Eight years later and we’ve had three Captain America movies and two Thor films (with another on the way). It’s interesting that he A.) Makes a crack about Marvel going “nuts,” when the studio went on to successfully engineer an entire cinematic universe, and B.) That Snyder is astonished by the box office take for a “second tier superhero.” Adjusted for inflation, Iron Man made $380.4 million domestically, while Batman v Superman has made $325.1 million (so far). Iron Man was a risk — a character who was then-untested on the big screen. But Batman and Superman have a long, successful cinematic history; making a movie with both of those guys should be like printing free money.

That brings us to Snyder’s far more interesting comments about his adaptation of Watchmen, the darkly satirical superhero graphic novel that paints a more humanist portrait of typical comic book heroes. Nite Owl is basically an emasculated riff on Batman, who had just appeared on screen again in Christopher Nolan’s famously gritty reboot of the iconic hero. But if you ask Snyder, he doesn’t think Batman Begins was dark enough:

Everyone says that about [Christopher Nolan’s] Batman Begins. ”Batman’s dark.” I’m like, okay, ”No, Batman’s cool.” He gets to go to a Tibetan monastery and be trained by ninjas. Okay? I want to do that. But he doesn’t, like, get raped in prison. That could happen in my movie. If you want to talk about dark, that’s how that would go.

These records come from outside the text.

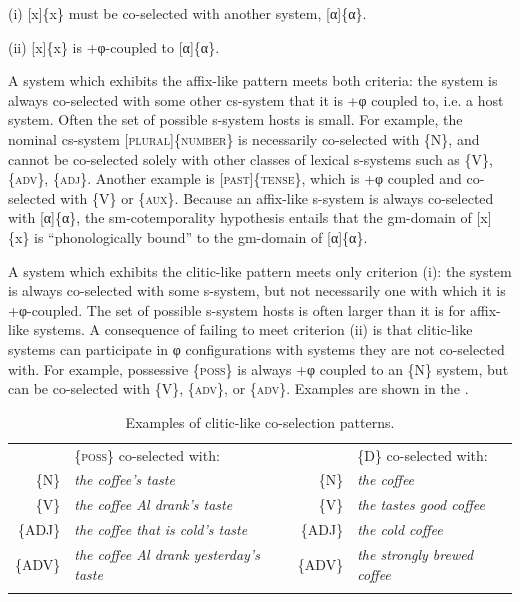     (i)   [x]\{x\} must be co-selected with another system, [α]\{α\}.

    (ii)   [x]\{x\} is +φ-coupled to [α]\{α\}.

  A system which exhibits the affix-like pattern meets both criteria: the system is always co-selected with some other cs-system that it is +φ coupled to, i.e. a host system. Often the set of possible s-system hosts is small. For example, the nominal cs-system [\textsc{plural}]\{\textsc{number}\} is necessarily co-selected with \{N\}, and cannot be co-selected solely with other classes of lexical s-systems such as \{V\}, \{\textsc{adv}\}, \{\textsc{adj}\}. Another example is [\textsc{past}]\{\textsc{tense}\}, which is +φ coupled and co-selected with \{V\} or \{\textsc{aux}\}. Because an affix-like s-system is always co-selected with [α]\{α\}, the sm-cotemporality hypothesis entails that the gm-domain of [x]\{x\} is “phonologically bound” to the gm-domain of [α]\{α\}. 

  A system which exhibits the clitic-like pattern meets only criterion (i): the system is always co-selected with some s-system, but not necessarily one with which it is +φ-coupled. The set of possible s-system hosts is often larger than it is for affix-like systems. A consequence of failing to meet criterion (ii) is that clitic-like systems can participate in φ configurations with systems they are not co-selected with. For example, possessive \{\textsc{poss}\} is always +φ coupled to an \{N\} system, but can be co-selected with \{V\}, \{\textsc{adv}\}, or \{\textsc{adv}\}. Examples are shown in the {\tablebelow}.

\begin{table}
\begin{tabularx}{\textwidth}{rQrQ}
\lsptoprule                                                                                                                                                                      
 &\{\textsc{poss}\} co-selected with:  & & \{\textsc{D}\} co-selected with: \\
 \{N\}& \textit{the coffee’s taste} &  \{N\} &  \textit{the coffee} \\
 \{V\}& \textit{the coffee Al drank’s taste} &  \{V\} & \textit{the tastes good coffee}  \\
 \{\textsc{ADJ}\} & \textit{the coffee that is cold’s taste} & \{\textsc{ADJ}\} & \textit{the cold coffee} \\
 \{\textsc{ADV}\} &             \textit{the coffee Al drank yesterday’s taste} &        \{\textsc{ADV}\} &         \textit{the strongly brewed coffee}\\
\lspbottomrule
\end{tabularx}
\caption{Examples of clitic-like co-selection patterns.}\label{tab:4:1}
\end{table} 

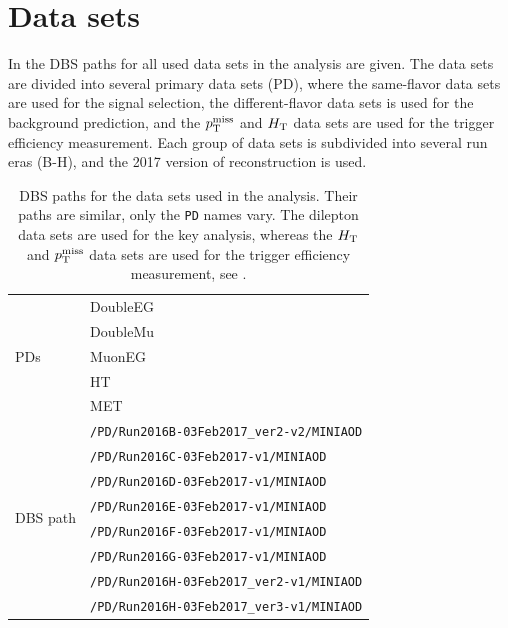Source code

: \chapter{Data sets}
In  the DBS paths for all used data sets in the analysis are given. The data sets are divided into several primary data sets (PD), where the same-flavor data sets are used for the signal selection, the different-flavor data sets is used for the background prediction, and the $p_{\mathrm{T}}^\text{miss}$ and $H_{\mathrm{T}}$ data sets are used for the trigger efficiency measurement. Each group of data sets is subdivided into several run eras (B-H), and the 2017 version of reconstruction is used.

\begin{table}[htb]
 \centering
 \caption{DBS paths for the data sets used in the analysis. Their paths are similar, only the \texttt{PD} names vary. The dilepton data sets are used for the key analysis, whereas the $H_{\mathrm{T}}$ and $p_{\mathrm{T}}^\text{miss}$ data sets are used for the trigger efficiency measurement, see .}
 \label{tab:app_datasets}
 \begin{tabular}{l|l}
  \hline
  \multirow{5}{*}{PDs}       & DoubleEG               \\
                             & DoubleMu               \\
                             & MuonEG                 \\
                             & HT                     \\
                             & MET                    \\\hline\hline
  \multirow{ 9}{*}{DBS path} & \verb|/PD/Run2016B-03Feb2017_ver2-v2/MINIAOD| \\
                             & \verb|/PD/Run2016C-03Feb2017-v1/MINIAOD| \\
                             & \verb|/PD/Run2016D-03Feb2017-v1/MINIAOD| \\
                             & \verb|/PD/Run2016E-03Feb2017-v1/MINIAOD| \\
                             & \verb|/PD/Run2016F-03Feb2017-v1/MINIAOD| \\
                             & \verb|/PD/Run2016G-03Feb2017-v1/MINIAOD| \\
                             & \verb|/PD/Run2016H-03Feb2017_ver2-v1/MINIAOD| \\
                             & \verb|/PD/Run2016H-03Feb2017_ver3-v1/MINIAOD| \\
  \hline
 \end{tabular}
\end{table}

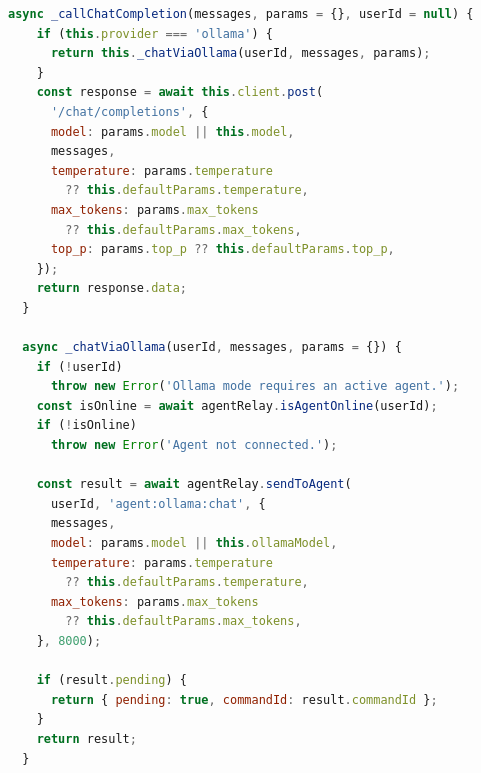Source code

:\begin{lstlisting}[language=JavaScript, caption={llmService.js -- Chat Completion และ Ollama Relay}]
  async _callChatCompletion(messages, params = {}, userId = null) {
    if (this.provider === 'ollama') {
      return this._chatViaOllama(userId, messages, params);
    }
    const response = await this.client.post(
      '/chat/completions', {
      model: params.model || this.model,
      messages,
      temperature: params.temperature
        ?? this.defaultParams.temperature,
      max_tokens: params.max_tokens
        ?? this.defaultParams.max_tokens,
      top_p: params.top_p ?? this.defaultParams.top_p,
    });
    return response.data;
  }

  async _chatViaOllama(userId, messages, params = {}) {
    if (!userId)
      throw new Error('Ollama mode requires an active agent.');
    const isOnline = await agentRelay.isAgentOnline(userId);
    if (!isOnline)
      throw new Error('Agent not connected.');

    const result = await agentRelay.sendToAgent(
      userId, 'agent:ollama:chat', {
      messages,
      model: params.model || this.ollamaModel,
      temperature: params.temperature
        ?? this.defaultParams.temperature,
      max_tokens: params.max_tokens
        ?? this.defaultParams.max_tokens,
    }, 8000);

    if (result.pending) {
      return { pending: true, commandId: result.commandId };
    }
    return result;
  }
\end{lstlisting}


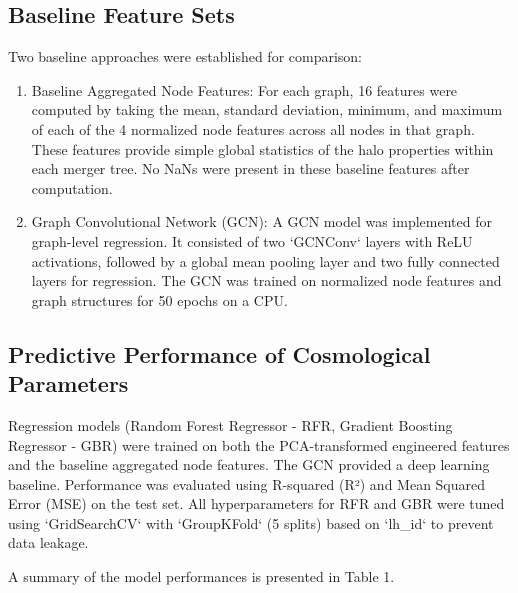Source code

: \documentclass[twocolumn]{aastex631}
\begin{document}
\subsection{Baseline Feature Sets}

Two baseline approaches were established for comparison:
\begin{enumerate}
    \item Baseline Aggregated Node Features: For each graph, 16 features were computed by taking the mean, standard deviation, minimum, and maximum of each of the 4 normalized node features across all nodes in that graph. These features provide simple global statistics of the halo properties within each merger tree. No NaNs were present in these baseline features after computation.
    \item Graph Convolutional Network (GCN): A GCN model was implemented for graph-level regression. It consisted of two `GCNConv` layers with ReLU activations, followed by a global mean pooling layer and two fully connected layers for regression. The GCN was trained on normalized node features and graph structures for 50 epochs on a CPU.
\end{enumerate}

\subsection{Predictive Performance of Cosmological Parameters}

Regression models (Random Forest Regressor - RFR, Gradient Boosting Regressor - GBR) were trained on both the PCA-transformed engineered features and the baseline aggregated node features. The GCN provided a deep learning baseline. Performance was evaluated using R-squared (R²) and Mean Squared Error (MSE) on the test set. All hyperparameters for RFR and GBR were tuned using `GridSearchCV` with `GroupKFold` (5 splits) based on `lh_id` to prevent data leakage.

A summary of the model performances is presented in Table 1.
\end{document}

Okay, then! The director goes on to talk about his three-hour cut of Watchmen, insisting that the “hard R” aspects of the film are essential to the story. Aspects like a particularly gory moment with Dr. Manhattan, which Snyder describes by comparing the character to Superman in this illuminating response:

That’s Superman gone bad. If Superman grabbed your arm and pulled really hard, he’d pull your arm out of your socket. That’s the thing you don’t see in a Superman movie. But in Watchmen, what you get is, like, ”I’m a Superman, and I really want to help mankind — but I just tore this guy in half by accident. People call me a ‘superhero,’ but I don’t even know what that means. I just blew this guy to bits! That’s heroic?”

Weird — it’s almost like he’s describing his accidental-mass-murderer version of Superman in Man of Steel. In fact, when you really think about it, it’s as if Snyder just swapped the characters of Watchmen and Batman v Superman, which is even stranger considering that Moore’s graphic novel was — as Snyder happily admits — satirizing the very superheroes that the director would go on to make movies about.

Clearly Snyder is enamored with Moore’s tonal and narrative style, which has heavily influenced his own approach to making superhero movies. That’s beyond obvious. But it’s utterly bizarre to realize that Snyder reverse-engineered Watchmen into his Batman and Superman the same way DC and Warner Bros. are reverse-engineering a Justice League franchise.

Zack Snyder is still basically making Watchmen, but without the satire, and the weirder thing still is that he has to know this. He displays a sharp understanding of Moore’s Watchmen in that interview, discussing its themes and satirical qualities and drawing comparisons to iconic superheroes. He gets it. And if he gets it, then he also has to know just how crazy it is to repurpose elements of a narrative that was already satirically repurposing the narrative on which your current film is based. It’s baffling.